Together those sectors employ more than 1 million people in this country and contribute £98 billion to the UK economy every year. They are very concerned about the downgrade that the Prime Minister’s political declaration will mean for the economic relationship between the UK and the EU—a downgrade not only from the close alignment we already have with the EU, but even from that envisaged in the political declaration brought forward by the right hon. Member for Maidenhead (Mrs May). That downgrade was forensically exposed by my right hon. and learned Friend the Member for Holborn and St Pancras (Keir Starmer) in Saturday’s debate.

I will give a few examples. The first is aerospace. Post Brexit, the UK will either be part of the European Union Aviation Safety Agency or it will not. EASA is a mechanism for aligning standards that ADS, the aerospace industry body, describes as “vital” for the sector. But we still have no clarity at all about whether the UK will remain a member.

Chemicals is not only a key industry in its own right, but an essential part of the aerospace supply chain. Sixty per cent. of UK chemical exports go to the EU and 75% of the UK’s chemical imports come from the EU. Chemicals or products containing them are bought, developed and sold backwards and forwards repeatedly between the EU and the UK. That can only happen without checks and delays and because they are governed by a common set of regulatory standards held in place by the UK’s being part of the EU’s REACH—registration, evaluation, authorisation and restriction of chemicals—safety programme.
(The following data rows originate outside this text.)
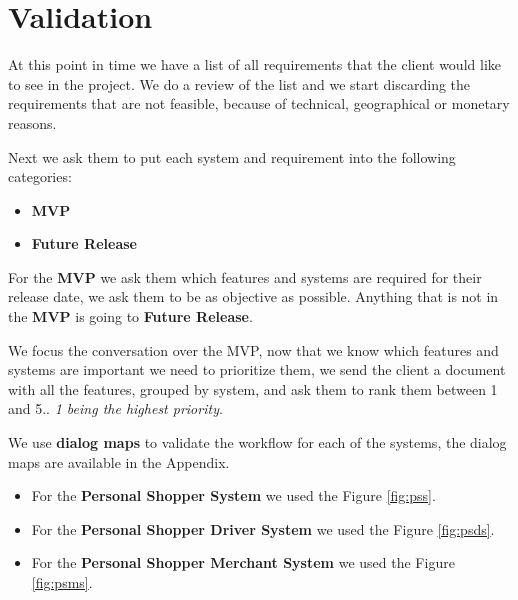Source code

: \section{Validation }
At this point in time we have a list of all requirements that the client would 
like to see in the project. We do a review of the list and we start discarding 
the requirements that are not feasible, because of technical, geographical or 
monetary reasons. \newline

\noindent Next we ask them to put each system and requirement into the 
following categories:
\begin{itemize}
    \item \textbf{MVP} \cite{mvp}
    \item \textbf{Future Release}
\end{itemize}

\noindent For the \textbf{MVP} we ask them which features and systems are 
required for their release date, we ask them to be as objective as possible. 
Anything that is not in the \textbf{MVP} is going to 
\textbf{Future Release}. \newline

\noindent We focus the conversation over the MVP, now that we know which 
features and systems are important we need to prioritize them,  we send the 
client a document with all the features, grouped by system, and ask them to 
rank them between 1 and 5.. \textit{1 being the highest priority}. \newline

\noindent We use \textbf{dialog maps} to validate the workflow for each of 
the systems, the dialog maps are available in the Appendix. 
\begin{itemize}
    \item For the \textbf{Personal Shopper System} we used 
    the Figure \ref{fig:pss}. 
    \item For the \textbf{Personal Shopper Driver System} we used 
    the Figure \ref{fig:psds}. 
    \item For the \textbf{Personal Shopper Merchant System} we used 
    the Figure \ref{fig:psms}. 
\end{itemize}
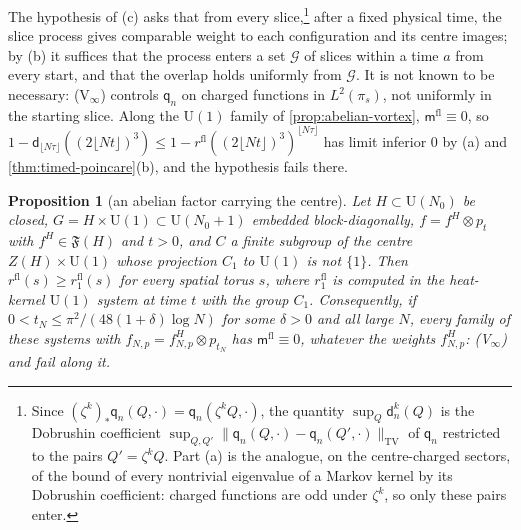 \documentclass[11pt,a4paper]{amsart}
\newtheorem{proposition}[theorem]{Proposition}
\theoremstyle{definition}
\theoremstyle{remark}
\numberwithin{equation}{section}
\newcommand{\Fclass}{\mathfrak{F}}   %
\newcommand{\norm}[1]{\lVert #1\rVert}     %
\newcommand{\U}{\mathrm{U}}                %
\newcommand{\cube}[1]{(2#1)^3}             %
\newcommand{\Mcirc}{\text{\upshape(M$^{\circ}$)}}   %
\begin{document}
The hypothesis of (c) asks that from every slice,\footnote{Since $(\zeta^k)_*\mathsf q_n(Q,\cdot)=\mathsf q_n(\zeta^kQ,\cdot)$, the quantity $\sup_Q\mathsf d^k_n(Q)$ is the Dobrushin coefficient $\sup_{Q,Q'}\norm{\mathsf q_n(Q,\cdot)-\mathsf q_n(Q',\cdot)}_{\mathrm{TV}}$ of $\mathsf q_n$ restricted to the pairs $Q'=\zeta^kQ$. Part (a) is the analogue, on the centre-charged sectors, of the bound of every nontrivial eigenvalue of a Markov kernel by its Dobrushin coefficient: charged functions are odd under $\zeta^k$, so only these pairs enter.} after a fixed physical time, the slice process gives comparable weight to each configuration and its centre images; by (b) it suffices that the process enters a set $\mathcal G$ of slices within a time $a$ from every start, and that the overlap holds uniformly from $\mathcal G$. It is not known to be necessary: \textup{(V$_\infty$)} controls $\mathsf q_n$ on charged functions in $L^2(\pi_s)$, not uniformly in the starting slice. Along the $\U(1)$ family of \cref{prop:abelian-vortex}, $\mathsf m^{\mathrm{fl}}\equiv0$, so $1-\mathsf d_{\lfloor N\tau\rfloor}(\cube{\lfloor Nt\rfloor})\le1-r^{\mathrm{fl}}(\cube{\lfloor Nt\rfloor})^{\lfloor N\tau\rfloor}$ has limit inferior $0$ by (a) and \cref{thm:timed-poincare}(b), and the hypothesis fails there.

\begin{proposition}[an abelian factor carrying the centre]\label{prop:abelian-factor}
Let $H\subset\U(N_0)$ be closed, $G=H\times\U(1)\subset\U(N_0+1)$ embedded block-diagonally, $f=f^H\otimes p_t$ with $f^H\in\Fclass(H)$ and $t>0$, and $C$ a finite subgroup of the centre $Z(H)\times\U(1)$ whose projection $C_1$ to $\U(1)$ is not $\{1\}$. Then $r^{\mathrm{fl}}(s)\ge r^{\mathrm{fl}}_1(s)$ for every spatial torus $s$, where $r^{\mathrm{fl}}_1$ is computed in the heat-kernel $\U(1)$ system at time $t$ with the group $C_1$. Consequently, if $0<t_N\le\pi^2/(48(1+\delta)\log N)$ for some $\delta>0$ and all large $N$, every family of these systems with $f_{N,p}=f^H_{N,p}\otimes p_{t_N}$ has $\mathsf m^{\mathrm{fl}}\equiv0$, whatever the weights $f^H_{N,p}$: \textup{(V$_\infty$)} and \Mcirc{} fail along it.
\end{proposition}
\end{document}
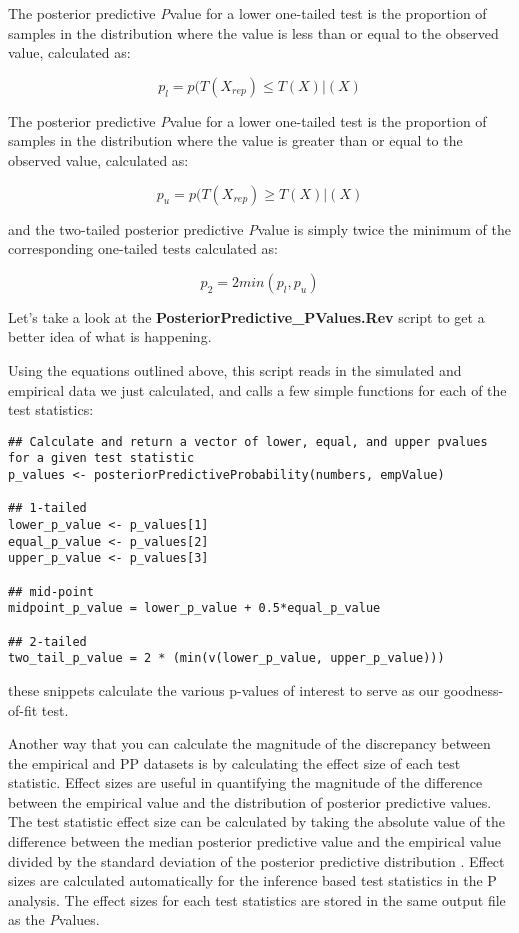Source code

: The posterior predictive \textit{P}\-value for a lower one-tailed test is the proportion of samples in the distribution
where the value is less than or equal to the observed value, calculated as:

\begin{equation*} 
    p_l=p(T(X_{rep})\leqslant T(X)|(X)
\end{equation*}

The posterior predictive \textit{P}\-value for a lower one-tailed test is the proportion of samples in the distribution
where the value is greater than or equal to the observed value, calculated as:

\begin{equation*} 
    p_u=p(T(X_{rep})\geqslant T(X)|(X)
\end{equation*}

and the two-tailed posterior predictive \textit{P}\-value is simply twice the minimum of the corresponding one-tailed tests
calculated as:

\begin{equation*} 
p_2=2min(p_l,p_u)
\end{equation*}

Let's take a look at the \textbf{PosteriorPredictive\_PValues.Rev} script to get a better idea of what is 
happening.

Using the equations outlined above, this script reads in the simulated and empirical data we just calculated, and calls a few simple functions
for each of the test statistics:

{\tt \begin{Snugshade}[184,207,236]
\begin{lstlisting}
## Calculate and return a vector of lower, equal, and upper pvalues for a given test statistic
p_values <- posteriorPredictiveProbability(numbers, empValue)

## 1-tailed
lower_p_value <- p_values[1] 
equal_p_value <- p_values[2] 
upper_p_value <- p_values[3] 

## mid-point
midpoint_p_value = lower_p_value + 0.5*equal_p_value

## 2-tailed
two_tail_p_value = 2 * (min(v(lower_p_value, upper_p_value)))
\end{lstlisting}
\end{Snugshade}}

these snippets calculate the various p-values of interest to serve as our goodness-of-fit test. 


Another way that you can calculate the magnitude of the discrepancy between the empirical and PP datasets is by
calculating the effect size of each test statistic. Effect sizes are useful in quantifying the magnitude of the difference between the 
empirical value and the distribution of posterior predictive values. The test statistic effect size can be calculated by taking the 
absolute value of the difference between the median posterior predictive value and the empirical value divided by 
the standard deviation of the posterior predictive distribution \citep{Doyle2015-qb}. Effect sizes are calculated automatically for the inference based test statistics in the P analysis. The effect sizes for each test statistics are stored in the same output file as the \textit{P}\-values. 

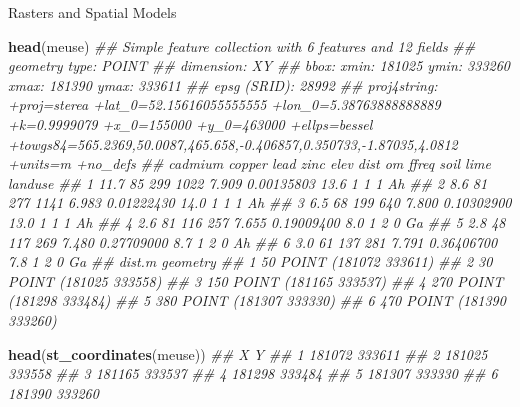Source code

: \documentclass[11pt,ignorenonframetext,]{beamer}
\newenvironment{Shaded}{}{}
\newcommand{\CommentTok}[1]{\textcolor[rgb]{0.38,0.63,0.69}{\textit{#1}}}
\newcommand{\KeywordTok}[1]{\textcolor[rgb]{0.00,0.44,0.13}{\textbf{#1}}}
\newcommand{\NormalTok}[1]{#1}
\let\oldShaded\Shaded
\let\endoldShaded\endShaded
\renewenvironment{Shaded}{\footnotesize\begin{spacing}{0.9}\oldShaded}{\endoldShaded\end{spacing}}
\let\oldverbatim\verbatim
\let\endoldverbatim\endverbatim
\newcommand{\scriptoutput}{
  \renewenvironment{Shaded}{\scriptsize\begin{spacing}{0.9}\oldShaded}{\endoldShaded\end{spacing}}
  \renewenvironment{verbatim}{\scriptsize\begin{spacing}{0.9}\oldverbatim}{\endoldverbatim\end{spacing}}
}
\begin{document}
\begin{frame}[fragile,t]{Rasters and Spatial Models}
\protect\hypertarget{rasters-and-spatial-models}{}

\scriptoutput

\begin{Shaded}
\begin{Highlighting}[]
\KeywordTok{head}\NormalTok{(meuse)}
\CommentTok{## Simple feature collection with 6 features and 12 fields}
\CommentTok{## geometry type:  POINT}
\CommentTok{## dimension:      XY}
\CommentTok{## bbox:           xmin: 181025 ymin: 333260 xmax: 181390 ymax: 333611}
\CommentTok{## epsg (SRID):    28992}
\CommentTok{## proj4string:    +proj=sterea +lat_0=52.15616055555555 +lon_0=5.38763888888889 +k=0.9999079 +x_0=155000 +y_0=463000 +ellps=bessel +towgs84=565.2369,50.0087,465.658,-0.406857,0.350733,-1.87035,4.0812 +units=m +no_defs}
\CommentTok{##   cadmium copper lead zinc  elev       dist   om ffreq soil lime landuse}
\CommentTok{## 1    11.7     85  299 1022 7.909 0.00135803 13.6     1    1    1      Ah}
\CommentTok{## 2     8.6     81  277 1141 6.983 0.01222430 14.0     1    1    1      Ah}
\CommentTok{## 3     6.5     68  199  640 7.800 0.10302900 13.0     1    1    1      Ah}
\CommentTok{## 4     2.6     81  116  257 7.655 0.19009400  8.0     1    2    0      Ga}
\CommentTok{## 5     2.8     48  117  269 7.480 0.27709000  8.7     1    2    0      Ah}
\CommentTok{## 6     3.0     61  137  281 7.791 0.36406700  7.8     1    2    0      Ga}
\CommentTok{##   dist.m              geometry}
\CommentTok{## 1     50 POINT (181072 333611)}
\CommentTok{## 2     30 POINT (181025 333558)}
\CommentTok{## 3    150 POINT (181165 333537)}
\CommentTok{## 4    270 POINT (181298 333484)}
\CommentTok{## 5    380 POINT (181307 333330)}
\CommentTok{## 6    470 POINT (181390 333260)}

\KeywordTok{head}\NormalTok{(}\KeywordTok{st_coordinates}\NormalTok{(meuse))}
\CommentTok{##        X      Y}
\CommentTok{## 1 181072 333611}
\CommentTok{## 2 181025 333558}
\CommentTok{## 3 181165 333537}
\CommentTok{## 4 181298 333484}
\CommentTok{## 5 181307 333330}
\CommentTok{## 6 181390 333260}
\end{Highlighting}
\end{Shaded}

\end{frame}
\end{document}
Will we stay part of that after Brexit? We simply do not know and the political declaration leaves us none the wiser.

The automotive sector is the UK’s biggest single exporter of goods. We know that WTO tariffs, which would immediately kick in in the event of a no-deal Brexit, would be a hammer blow for the industry. However, it is not just avoiding no deal that is important; it is also about having a common rulebook of regulatory standards that remove the need for checks on goods that move over national borders.

I say to Ministers that constantly repeating the mantra that they are looking to have a “best in class”—their words—free trade agreement just will not cut it. That will not cut it, unless they provide the real and specific answers that are needed to the real and specific questions that UK industry has put to them. Unless they do that, either we will be back to the disaster that a no-deal Brexit would mean for our economy, or we will end up with something so half-baked that UK competitiveness will end up in a not very slow-motion car crash.